> Instructions to follow
Among the lines below, tally those holding the string "compare" and give the total only.

(Dataset Opens)

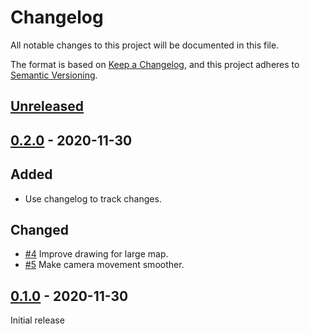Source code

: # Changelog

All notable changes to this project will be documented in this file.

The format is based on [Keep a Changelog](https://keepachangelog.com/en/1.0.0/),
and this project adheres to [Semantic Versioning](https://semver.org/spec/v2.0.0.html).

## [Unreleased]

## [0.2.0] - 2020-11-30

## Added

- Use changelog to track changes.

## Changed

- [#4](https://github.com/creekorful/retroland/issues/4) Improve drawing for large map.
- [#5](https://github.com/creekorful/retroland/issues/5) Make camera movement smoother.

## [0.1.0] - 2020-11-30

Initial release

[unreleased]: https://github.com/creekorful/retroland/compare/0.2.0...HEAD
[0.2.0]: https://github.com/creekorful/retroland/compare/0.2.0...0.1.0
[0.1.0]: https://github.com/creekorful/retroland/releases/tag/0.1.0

(Dataset Closes)
(Dataset Opens)

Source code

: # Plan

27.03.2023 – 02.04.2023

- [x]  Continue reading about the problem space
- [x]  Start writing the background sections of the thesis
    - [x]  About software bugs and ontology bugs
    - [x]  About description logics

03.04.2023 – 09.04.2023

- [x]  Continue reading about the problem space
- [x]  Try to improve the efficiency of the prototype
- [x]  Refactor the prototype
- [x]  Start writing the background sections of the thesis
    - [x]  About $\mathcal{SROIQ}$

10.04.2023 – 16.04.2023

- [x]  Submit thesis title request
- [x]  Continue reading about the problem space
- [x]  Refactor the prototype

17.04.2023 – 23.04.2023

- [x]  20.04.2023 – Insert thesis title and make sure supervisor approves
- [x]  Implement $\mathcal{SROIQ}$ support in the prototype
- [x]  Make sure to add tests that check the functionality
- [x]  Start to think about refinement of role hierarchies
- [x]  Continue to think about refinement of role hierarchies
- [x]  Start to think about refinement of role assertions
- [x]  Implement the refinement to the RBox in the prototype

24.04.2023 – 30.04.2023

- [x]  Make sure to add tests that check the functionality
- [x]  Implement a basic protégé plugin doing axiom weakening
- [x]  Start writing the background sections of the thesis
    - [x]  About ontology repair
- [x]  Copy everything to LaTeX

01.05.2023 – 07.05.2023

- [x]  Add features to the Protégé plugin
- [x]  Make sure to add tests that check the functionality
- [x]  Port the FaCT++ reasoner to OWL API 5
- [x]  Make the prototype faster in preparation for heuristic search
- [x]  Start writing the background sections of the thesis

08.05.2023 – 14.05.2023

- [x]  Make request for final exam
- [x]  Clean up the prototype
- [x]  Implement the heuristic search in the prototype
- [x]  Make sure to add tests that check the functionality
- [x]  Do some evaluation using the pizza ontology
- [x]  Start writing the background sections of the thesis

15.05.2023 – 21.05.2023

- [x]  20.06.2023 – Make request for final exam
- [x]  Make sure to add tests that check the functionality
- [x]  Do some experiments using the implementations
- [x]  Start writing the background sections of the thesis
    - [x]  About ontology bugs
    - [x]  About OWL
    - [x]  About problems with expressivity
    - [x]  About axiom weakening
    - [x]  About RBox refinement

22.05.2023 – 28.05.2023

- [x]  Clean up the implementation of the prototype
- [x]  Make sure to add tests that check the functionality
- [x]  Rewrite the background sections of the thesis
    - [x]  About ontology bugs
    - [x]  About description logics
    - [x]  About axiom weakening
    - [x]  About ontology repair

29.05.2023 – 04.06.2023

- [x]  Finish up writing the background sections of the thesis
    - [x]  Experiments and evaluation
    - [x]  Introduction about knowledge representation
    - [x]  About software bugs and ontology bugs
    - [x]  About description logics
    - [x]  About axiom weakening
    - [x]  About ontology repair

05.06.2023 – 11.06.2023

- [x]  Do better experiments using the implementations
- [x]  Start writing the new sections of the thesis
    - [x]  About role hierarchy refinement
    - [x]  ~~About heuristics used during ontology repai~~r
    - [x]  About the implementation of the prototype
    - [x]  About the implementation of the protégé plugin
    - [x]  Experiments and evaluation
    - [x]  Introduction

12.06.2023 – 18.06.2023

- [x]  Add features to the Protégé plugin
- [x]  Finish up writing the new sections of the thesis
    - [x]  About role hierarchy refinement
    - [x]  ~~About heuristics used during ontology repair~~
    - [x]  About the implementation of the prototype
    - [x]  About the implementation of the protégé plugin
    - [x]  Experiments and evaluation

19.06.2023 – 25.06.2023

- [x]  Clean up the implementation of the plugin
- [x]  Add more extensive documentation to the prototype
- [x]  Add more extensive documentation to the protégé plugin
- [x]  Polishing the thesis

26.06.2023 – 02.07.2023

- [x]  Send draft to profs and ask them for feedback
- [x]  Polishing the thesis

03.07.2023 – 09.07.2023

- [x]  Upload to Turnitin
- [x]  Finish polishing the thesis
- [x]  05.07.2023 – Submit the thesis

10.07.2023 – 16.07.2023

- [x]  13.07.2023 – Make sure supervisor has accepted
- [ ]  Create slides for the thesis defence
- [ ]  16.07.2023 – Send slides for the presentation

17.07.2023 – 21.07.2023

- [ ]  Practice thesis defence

(Dataset Closes)
(Dataset Opens)

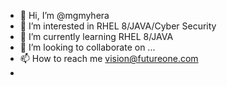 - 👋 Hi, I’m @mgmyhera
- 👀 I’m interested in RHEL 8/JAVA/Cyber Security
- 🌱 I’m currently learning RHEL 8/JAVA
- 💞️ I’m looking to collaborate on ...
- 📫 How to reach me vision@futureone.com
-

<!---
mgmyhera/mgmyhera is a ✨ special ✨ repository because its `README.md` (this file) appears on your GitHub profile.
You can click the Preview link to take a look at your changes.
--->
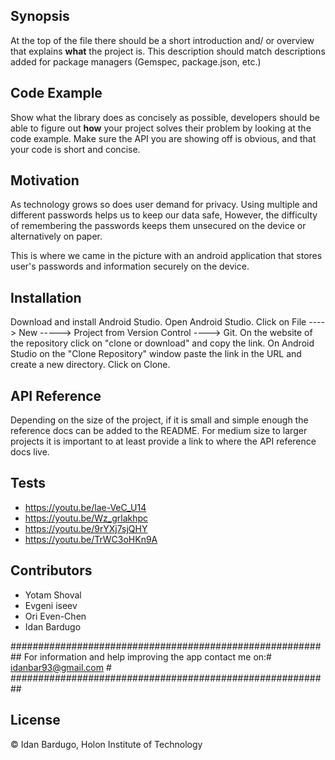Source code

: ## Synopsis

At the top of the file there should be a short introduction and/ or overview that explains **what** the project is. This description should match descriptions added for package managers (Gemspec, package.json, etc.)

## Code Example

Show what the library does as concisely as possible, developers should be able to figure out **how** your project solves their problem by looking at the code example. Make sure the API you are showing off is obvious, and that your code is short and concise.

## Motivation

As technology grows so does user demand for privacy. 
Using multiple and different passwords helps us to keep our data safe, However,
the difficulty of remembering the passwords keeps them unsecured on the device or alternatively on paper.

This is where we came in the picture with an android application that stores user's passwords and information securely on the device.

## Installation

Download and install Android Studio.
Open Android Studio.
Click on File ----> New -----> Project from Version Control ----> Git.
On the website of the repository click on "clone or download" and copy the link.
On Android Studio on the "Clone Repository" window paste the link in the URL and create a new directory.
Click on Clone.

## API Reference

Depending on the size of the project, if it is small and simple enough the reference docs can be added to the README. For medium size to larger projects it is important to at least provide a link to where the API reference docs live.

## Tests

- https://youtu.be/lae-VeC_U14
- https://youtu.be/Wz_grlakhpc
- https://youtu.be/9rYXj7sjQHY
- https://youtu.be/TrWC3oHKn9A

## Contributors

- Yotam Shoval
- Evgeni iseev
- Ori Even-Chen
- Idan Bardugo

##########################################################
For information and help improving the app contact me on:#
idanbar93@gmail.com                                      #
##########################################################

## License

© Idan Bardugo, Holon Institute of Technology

(Dataset Closes)

> Reply
2